Tour of Ulster

Race details
- Date: Early May
- Region: Ulster, Ireland
- Discipline: Road race
- Type: Stage race
- Organiser: BGN Sports Management
- Race director: Garry Nugent
- Web site: www.tourofulster.com

History
- First edition: 1956
- Editions: 61 (as of 2019)
- First winner: Brian Monaghan (IRL)
- Most wins: Sé O Hanlon (IRL) (4 wins)
- Most recent: Conor Hennebry (IRL)

= Tour of Ulster =

Bicycle road race on the island of Ireland

Location of Ulster in the island of Ireland. Six counties (pink) make up Northern Ireland (part of the United Kingdom), while three counties (green) are part of the Republic of Ireland.

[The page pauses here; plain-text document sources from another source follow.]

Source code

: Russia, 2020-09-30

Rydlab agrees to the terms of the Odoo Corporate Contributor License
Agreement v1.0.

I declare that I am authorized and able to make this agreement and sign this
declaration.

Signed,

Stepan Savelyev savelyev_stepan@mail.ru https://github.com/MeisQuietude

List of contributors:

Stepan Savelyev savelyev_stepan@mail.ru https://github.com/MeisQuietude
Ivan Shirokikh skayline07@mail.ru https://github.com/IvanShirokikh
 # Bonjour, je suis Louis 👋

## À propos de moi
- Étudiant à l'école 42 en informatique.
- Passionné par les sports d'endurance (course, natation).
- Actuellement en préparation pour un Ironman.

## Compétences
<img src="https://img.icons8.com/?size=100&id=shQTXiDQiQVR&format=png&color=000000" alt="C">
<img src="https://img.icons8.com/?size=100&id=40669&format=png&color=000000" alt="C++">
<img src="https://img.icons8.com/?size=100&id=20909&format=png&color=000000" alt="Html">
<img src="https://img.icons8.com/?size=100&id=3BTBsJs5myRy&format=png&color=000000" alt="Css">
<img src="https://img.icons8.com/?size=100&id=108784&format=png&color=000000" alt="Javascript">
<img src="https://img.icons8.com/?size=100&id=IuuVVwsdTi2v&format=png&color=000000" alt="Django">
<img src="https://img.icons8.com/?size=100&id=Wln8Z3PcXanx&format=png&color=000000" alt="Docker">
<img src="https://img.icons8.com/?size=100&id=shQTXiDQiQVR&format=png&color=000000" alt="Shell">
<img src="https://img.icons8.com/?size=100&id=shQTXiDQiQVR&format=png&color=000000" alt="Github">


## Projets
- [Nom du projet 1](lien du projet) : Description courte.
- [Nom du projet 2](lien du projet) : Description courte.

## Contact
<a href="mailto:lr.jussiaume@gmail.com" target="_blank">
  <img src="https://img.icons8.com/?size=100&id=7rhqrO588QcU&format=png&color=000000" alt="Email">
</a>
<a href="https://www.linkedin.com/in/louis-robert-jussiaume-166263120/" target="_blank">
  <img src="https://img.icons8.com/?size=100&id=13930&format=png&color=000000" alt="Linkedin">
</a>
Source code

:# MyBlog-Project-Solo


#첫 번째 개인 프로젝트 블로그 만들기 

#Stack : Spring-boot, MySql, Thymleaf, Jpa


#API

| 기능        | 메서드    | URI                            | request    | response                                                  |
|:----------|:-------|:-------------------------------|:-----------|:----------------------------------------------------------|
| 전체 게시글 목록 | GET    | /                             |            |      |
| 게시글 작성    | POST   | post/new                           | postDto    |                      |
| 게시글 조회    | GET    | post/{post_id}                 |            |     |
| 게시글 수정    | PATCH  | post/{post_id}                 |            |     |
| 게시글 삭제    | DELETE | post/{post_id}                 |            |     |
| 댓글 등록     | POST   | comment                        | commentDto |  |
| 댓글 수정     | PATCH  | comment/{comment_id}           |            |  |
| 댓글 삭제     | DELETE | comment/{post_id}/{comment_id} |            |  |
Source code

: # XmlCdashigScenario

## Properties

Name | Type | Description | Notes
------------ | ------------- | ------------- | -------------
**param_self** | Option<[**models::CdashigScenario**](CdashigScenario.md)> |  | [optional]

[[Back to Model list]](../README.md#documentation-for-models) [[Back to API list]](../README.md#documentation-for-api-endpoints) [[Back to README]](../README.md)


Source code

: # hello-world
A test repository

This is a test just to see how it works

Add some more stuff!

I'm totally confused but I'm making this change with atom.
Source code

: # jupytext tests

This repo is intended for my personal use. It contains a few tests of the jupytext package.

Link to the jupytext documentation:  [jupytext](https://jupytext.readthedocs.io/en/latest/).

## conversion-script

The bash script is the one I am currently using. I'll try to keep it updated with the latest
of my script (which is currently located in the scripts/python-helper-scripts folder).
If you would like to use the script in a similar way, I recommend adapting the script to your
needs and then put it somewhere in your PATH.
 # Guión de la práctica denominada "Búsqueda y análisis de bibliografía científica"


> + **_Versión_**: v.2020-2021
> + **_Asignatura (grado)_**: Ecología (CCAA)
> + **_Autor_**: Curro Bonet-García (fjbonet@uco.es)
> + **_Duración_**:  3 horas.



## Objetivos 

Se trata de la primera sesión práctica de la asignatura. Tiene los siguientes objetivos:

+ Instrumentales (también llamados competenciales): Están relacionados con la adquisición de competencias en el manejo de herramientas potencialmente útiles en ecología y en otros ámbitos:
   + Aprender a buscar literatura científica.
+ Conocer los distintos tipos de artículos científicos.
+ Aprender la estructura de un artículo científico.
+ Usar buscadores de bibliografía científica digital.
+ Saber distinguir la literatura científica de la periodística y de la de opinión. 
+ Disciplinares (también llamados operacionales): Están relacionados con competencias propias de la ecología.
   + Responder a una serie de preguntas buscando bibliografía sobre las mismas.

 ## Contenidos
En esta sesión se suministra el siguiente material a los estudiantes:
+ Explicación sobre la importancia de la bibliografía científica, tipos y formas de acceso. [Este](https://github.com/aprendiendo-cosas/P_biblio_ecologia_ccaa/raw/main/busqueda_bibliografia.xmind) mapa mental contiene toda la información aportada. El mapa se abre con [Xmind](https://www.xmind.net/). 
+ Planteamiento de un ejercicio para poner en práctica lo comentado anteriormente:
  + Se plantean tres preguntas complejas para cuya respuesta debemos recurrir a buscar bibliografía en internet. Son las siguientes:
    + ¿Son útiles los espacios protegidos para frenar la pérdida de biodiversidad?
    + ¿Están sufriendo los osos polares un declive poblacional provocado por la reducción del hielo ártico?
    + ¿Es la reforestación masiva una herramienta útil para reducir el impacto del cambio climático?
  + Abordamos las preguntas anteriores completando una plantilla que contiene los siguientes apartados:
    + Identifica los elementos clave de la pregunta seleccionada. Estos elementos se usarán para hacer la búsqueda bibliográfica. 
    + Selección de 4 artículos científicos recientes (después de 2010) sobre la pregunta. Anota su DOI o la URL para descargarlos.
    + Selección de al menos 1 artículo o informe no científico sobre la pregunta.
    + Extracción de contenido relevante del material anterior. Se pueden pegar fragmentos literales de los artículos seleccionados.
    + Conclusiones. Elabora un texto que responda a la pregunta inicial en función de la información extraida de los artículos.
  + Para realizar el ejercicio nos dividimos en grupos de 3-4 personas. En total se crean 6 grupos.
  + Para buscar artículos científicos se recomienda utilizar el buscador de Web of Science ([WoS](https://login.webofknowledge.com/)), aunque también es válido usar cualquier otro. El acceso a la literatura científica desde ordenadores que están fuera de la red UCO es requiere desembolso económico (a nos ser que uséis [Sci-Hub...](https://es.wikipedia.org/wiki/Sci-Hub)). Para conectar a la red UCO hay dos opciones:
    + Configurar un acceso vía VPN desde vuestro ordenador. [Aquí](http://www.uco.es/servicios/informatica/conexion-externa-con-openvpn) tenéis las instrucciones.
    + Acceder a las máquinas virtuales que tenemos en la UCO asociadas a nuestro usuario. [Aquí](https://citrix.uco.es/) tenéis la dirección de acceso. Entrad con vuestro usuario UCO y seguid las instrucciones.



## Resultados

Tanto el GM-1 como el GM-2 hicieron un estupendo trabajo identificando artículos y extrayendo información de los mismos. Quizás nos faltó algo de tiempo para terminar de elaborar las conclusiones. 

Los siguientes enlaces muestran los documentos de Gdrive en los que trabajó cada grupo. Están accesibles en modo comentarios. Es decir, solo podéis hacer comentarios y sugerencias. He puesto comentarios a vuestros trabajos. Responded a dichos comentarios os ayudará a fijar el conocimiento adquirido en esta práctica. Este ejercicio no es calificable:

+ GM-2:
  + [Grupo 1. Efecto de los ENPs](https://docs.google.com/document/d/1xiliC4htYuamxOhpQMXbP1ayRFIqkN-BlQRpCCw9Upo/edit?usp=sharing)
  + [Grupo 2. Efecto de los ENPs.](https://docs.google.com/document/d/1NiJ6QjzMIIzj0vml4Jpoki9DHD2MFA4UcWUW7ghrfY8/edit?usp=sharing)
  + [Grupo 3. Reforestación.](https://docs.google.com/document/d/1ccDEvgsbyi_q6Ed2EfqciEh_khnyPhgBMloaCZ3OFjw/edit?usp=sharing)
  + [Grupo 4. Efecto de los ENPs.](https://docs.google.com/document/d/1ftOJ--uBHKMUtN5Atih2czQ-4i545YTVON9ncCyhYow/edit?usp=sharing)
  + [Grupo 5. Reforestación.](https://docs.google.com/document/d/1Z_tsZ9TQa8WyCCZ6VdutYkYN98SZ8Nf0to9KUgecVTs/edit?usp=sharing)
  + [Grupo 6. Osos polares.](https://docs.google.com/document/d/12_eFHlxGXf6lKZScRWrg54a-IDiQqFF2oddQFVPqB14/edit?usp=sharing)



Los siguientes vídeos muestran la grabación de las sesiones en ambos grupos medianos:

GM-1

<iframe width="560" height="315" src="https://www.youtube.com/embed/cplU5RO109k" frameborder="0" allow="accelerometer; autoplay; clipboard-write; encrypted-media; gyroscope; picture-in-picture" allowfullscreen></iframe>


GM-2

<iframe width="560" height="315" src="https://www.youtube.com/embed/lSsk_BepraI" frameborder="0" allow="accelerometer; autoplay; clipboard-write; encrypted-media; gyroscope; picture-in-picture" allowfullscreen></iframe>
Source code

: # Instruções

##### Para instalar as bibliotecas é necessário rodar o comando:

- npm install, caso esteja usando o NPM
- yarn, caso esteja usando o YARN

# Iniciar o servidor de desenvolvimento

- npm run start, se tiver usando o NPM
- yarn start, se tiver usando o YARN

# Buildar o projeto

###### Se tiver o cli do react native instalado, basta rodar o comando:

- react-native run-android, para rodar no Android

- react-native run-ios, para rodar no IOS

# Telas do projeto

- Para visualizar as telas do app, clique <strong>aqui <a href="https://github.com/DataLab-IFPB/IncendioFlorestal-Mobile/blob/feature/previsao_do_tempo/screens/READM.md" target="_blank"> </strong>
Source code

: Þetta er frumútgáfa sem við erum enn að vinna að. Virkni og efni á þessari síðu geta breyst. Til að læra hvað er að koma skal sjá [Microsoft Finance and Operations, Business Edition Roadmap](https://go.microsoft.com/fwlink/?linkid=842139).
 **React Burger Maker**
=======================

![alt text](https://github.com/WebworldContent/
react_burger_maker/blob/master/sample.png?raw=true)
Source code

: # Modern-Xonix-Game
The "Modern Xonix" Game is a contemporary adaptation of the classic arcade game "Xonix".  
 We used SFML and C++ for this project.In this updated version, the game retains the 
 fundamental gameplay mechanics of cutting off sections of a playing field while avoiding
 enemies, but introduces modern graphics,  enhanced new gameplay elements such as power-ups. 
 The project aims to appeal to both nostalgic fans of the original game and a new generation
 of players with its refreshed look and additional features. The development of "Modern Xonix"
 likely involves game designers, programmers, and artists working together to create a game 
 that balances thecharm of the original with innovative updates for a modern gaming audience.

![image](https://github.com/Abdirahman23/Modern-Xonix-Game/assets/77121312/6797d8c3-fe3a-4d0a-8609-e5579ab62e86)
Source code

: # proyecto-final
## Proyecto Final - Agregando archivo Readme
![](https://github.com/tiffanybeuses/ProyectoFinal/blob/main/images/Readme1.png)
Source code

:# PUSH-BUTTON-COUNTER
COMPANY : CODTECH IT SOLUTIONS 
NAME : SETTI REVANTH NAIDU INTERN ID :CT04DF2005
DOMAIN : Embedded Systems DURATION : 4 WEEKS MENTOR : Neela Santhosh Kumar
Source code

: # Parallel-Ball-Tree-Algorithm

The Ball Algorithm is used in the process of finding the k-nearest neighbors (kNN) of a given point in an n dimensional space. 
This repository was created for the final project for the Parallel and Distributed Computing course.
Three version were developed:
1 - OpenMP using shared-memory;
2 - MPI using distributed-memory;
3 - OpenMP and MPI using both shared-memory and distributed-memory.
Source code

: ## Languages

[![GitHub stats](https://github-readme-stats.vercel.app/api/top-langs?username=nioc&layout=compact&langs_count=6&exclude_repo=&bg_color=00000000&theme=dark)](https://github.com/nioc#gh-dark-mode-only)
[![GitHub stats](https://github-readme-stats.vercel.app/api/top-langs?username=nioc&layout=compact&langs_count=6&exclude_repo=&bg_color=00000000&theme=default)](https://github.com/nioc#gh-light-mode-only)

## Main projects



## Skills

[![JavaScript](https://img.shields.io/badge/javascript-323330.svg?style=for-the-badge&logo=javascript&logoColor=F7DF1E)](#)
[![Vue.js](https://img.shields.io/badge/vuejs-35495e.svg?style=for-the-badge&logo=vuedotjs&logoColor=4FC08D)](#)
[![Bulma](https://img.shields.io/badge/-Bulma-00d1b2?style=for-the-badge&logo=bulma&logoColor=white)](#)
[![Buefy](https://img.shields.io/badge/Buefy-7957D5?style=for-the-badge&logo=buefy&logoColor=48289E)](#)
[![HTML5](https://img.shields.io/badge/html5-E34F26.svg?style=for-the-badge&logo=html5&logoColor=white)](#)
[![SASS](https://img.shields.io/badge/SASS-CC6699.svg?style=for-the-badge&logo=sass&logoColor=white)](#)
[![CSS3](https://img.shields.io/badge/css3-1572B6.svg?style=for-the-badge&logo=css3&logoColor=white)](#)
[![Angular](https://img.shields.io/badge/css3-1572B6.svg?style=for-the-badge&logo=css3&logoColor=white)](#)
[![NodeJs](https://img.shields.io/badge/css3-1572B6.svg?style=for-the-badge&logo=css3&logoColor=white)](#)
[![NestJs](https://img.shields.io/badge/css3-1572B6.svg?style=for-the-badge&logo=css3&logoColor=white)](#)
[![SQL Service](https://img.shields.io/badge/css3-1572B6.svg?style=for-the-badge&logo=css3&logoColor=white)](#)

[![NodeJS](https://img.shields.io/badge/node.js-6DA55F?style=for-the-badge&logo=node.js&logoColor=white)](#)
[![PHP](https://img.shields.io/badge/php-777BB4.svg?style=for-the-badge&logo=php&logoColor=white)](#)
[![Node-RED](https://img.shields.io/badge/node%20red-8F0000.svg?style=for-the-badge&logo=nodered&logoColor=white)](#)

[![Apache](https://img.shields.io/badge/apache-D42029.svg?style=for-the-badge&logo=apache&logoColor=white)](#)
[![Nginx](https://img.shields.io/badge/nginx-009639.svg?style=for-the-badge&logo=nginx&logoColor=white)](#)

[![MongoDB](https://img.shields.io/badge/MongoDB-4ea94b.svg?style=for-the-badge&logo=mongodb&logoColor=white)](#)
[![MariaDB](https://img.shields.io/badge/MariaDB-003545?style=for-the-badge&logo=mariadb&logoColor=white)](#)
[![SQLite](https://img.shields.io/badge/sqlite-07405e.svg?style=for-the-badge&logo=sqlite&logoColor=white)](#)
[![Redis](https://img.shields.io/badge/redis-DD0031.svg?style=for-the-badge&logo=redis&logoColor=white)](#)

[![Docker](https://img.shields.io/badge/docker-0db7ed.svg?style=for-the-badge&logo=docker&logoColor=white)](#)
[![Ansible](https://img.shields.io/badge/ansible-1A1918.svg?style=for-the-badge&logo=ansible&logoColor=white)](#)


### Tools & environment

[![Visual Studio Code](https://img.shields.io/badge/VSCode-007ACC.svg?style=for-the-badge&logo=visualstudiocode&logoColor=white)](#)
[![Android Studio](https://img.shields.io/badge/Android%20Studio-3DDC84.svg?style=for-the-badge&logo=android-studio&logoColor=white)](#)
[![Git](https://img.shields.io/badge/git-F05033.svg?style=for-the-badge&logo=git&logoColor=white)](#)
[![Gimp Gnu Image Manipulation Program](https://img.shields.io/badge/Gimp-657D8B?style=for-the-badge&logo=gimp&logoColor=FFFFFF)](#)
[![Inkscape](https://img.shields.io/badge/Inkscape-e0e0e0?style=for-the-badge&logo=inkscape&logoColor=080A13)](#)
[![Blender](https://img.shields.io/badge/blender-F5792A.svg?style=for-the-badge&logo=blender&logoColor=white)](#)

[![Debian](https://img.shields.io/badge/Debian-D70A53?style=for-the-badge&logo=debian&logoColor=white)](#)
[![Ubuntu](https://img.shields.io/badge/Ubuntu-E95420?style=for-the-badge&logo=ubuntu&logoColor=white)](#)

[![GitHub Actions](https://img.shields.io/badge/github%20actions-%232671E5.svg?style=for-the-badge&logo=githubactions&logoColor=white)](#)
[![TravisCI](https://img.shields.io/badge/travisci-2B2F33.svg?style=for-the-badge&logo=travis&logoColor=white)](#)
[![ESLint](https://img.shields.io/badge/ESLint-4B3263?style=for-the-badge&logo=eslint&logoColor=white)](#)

The Tour of Ulster is a road bicycle racing stage race held around the Irish province of Ulster, divided between the Republic of Ireland and Northern Ireland. It was first run in 1956. It is rated as a National Event on the Union Cycliste Internationale's race classification system. The most prolific winner is Irish rider Sé O Hanlon, who won the race four times between 1961 and 1966.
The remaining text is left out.